The British were under the command of Admiral Sir Hyde Parker, much criticised at the time and since for vacillation and undue caution. The Danish ships and hulks were moored along the shore as a line of floating batteries, reinforced by powerful shore fortresses. Nelson was in HMS Elephant of 74 guns, commanded by Captain Thomas Foley, with 12 ships of the line and all the smaller vessels of the British fleet. At around 10am they attacked from the south as planned, each ship anchoring opposite a Danish vessel, the next sailing on to engage the next enemy and so on. Three of the British battleships ran aground on shoals, which weakened the attack, but the Elephant still flew Nelson’s favourite signal: ‘Engage the enemy more closely.’
The British anchored at close range from each opponent and opened fire; the two opposing lines hurled ferocious broadsides at each other for hours.
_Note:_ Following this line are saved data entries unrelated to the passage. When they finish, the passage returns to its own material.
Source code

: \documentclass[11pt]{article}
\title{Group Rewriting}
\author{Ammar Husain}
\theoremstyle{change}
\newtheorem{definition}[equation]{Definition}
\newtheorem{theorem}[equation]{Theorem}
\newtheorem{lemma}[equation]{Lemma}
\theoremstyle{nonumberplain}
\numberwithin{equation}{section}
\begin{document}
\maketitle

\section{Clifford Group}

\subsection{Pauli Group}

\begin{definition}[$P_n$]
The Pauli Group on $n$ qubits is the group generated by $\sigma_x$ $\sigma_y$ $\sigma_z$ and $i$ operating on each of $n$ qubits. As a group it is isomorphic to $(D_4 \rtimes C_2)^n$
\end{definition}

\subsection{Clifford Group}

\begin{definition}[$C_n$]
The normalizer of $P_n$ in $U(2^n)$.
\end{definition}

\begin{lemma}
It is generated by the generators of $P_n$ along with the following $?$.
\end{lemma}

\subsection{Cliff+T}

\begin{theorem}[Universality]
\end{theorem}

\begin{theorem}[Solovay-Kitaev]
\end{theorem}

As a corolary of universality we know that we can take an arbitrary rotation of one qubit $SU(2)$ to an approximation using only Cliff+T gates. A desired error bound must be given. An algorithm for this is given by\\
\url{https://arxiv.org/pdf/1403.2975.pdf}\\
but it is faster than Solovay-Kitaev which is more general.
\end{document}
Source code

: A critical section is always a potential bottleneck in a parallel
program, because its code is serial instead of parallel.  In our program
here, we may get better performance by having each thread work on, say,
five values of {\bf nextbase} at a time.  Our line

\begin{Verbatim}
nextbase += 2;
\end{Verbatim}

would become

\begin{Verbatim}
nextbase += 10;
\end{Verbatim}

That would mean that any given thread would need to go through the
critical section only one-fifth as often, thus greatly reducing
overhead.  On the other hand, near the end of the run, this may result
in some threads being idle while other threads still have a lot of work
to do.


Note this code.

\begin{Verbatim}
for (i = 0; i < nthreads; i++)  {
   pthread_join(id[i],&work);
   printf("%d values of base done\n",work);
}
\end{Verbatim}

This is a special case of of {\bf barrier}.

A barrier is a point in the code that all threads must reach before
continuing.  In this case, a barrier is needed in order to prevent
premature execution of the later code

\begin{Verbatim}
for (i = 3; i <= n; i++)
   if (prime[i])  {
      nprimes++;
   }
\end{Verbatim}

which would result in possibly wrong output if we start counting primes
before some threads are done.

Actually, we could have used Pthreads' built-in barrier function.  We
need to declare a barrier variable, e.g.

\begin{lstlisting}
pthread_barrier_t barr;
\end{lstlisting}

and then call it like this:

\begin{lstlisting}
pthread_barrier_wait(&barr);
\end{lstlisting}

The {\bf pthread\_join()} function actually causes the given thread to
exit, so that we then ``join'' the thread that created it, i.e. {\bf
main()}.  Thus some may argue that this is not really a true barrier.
The Danes fought bravely and kept up a heavy fire which caused severe damage. It was ‘warm work’, Nelson commented, and he called the enemy ‘gallant fellows’. Colonel William Stewart, a Peninsular War veteran who was with Nelson, wrote afterwards: ‘I never passed so interesting a day in my life or one that so much called for my admiration of any officer.’
Admiral Parker’s view from his 98-gun flagship London lying to the north was obscured by clouds of gun smoke, but he could see the distress signals flying from the grounded British vessels and it was clear that the Danes were still unsubdued. At about 1.15pm he flew the signal to discontinue the action. According to Colonel Stewart, Nelson was taken aback. Stewart asked him what the signal meant. ‘Why to leave off action. Leave off action!’, Nelson said angrily and then, with a shrug, ‘Now damn me if I do!’
The more famous story has him saying to his captain: ‘You know, Foley, I have only one eye – and I have the right to be blind sometimes,’ before raising his telescope to his blind eye, pointing it towards the flagship and saying: ‘I really do not see the signal.’ Recent writers tend to dismiss this justly cherished tale, told in Robert Southey’s life of Nelson (published in 1813), as a legend. Certainly the signal for close action remained at Elephant’s masthead and Nelson’s captains took no notice of Parker’s signal (except for one who could not see Elephant).
More and more of the Danish ships ceased firing because they were so badly damaged and by about 2pm some had signalled their surrender. Nelson sent Captain Sir Frederick Thesiger under a flag of truce with a message to the Danish regent, Crown Prince Frederick, saying that he wished to spare ‘the brave Danes’, but would not be able to do so if their firing continued. Whether this was a humane action or a shrewd stroke as the British ships were now in almost as bad a condition as their opponents has been debated. Perhaps it was a mixture of both. In any case it worked and, after discussions by envoys under more flags of truce, a 24-hour ceasefire was agreed at about 4.30pm.
Nelson went ashore the next day for negotiations with Crown Prince Frederick that resulted in an indefinite armistice. Colonel Stewart, who accompanied Nelson, said that the population of Copenhagen showed him a mixture of ‘admiration, curiosity and displeasure’. After much discussion and a threat by Nelson to bombard Copenhagen itself if necessary an agreement was signed on April 9th and Armed Neutrality was suspended. The news that Tsar Paul had been murdered allayed Danish fears of Russian retribution and so a final peace agreement would eventually be signed in October.
Parker had been recalled to London in April and in May Nelson had been created Viscount Nelson of the Nile. He had only four years left to live before his death at Trafalgar at the age of 47.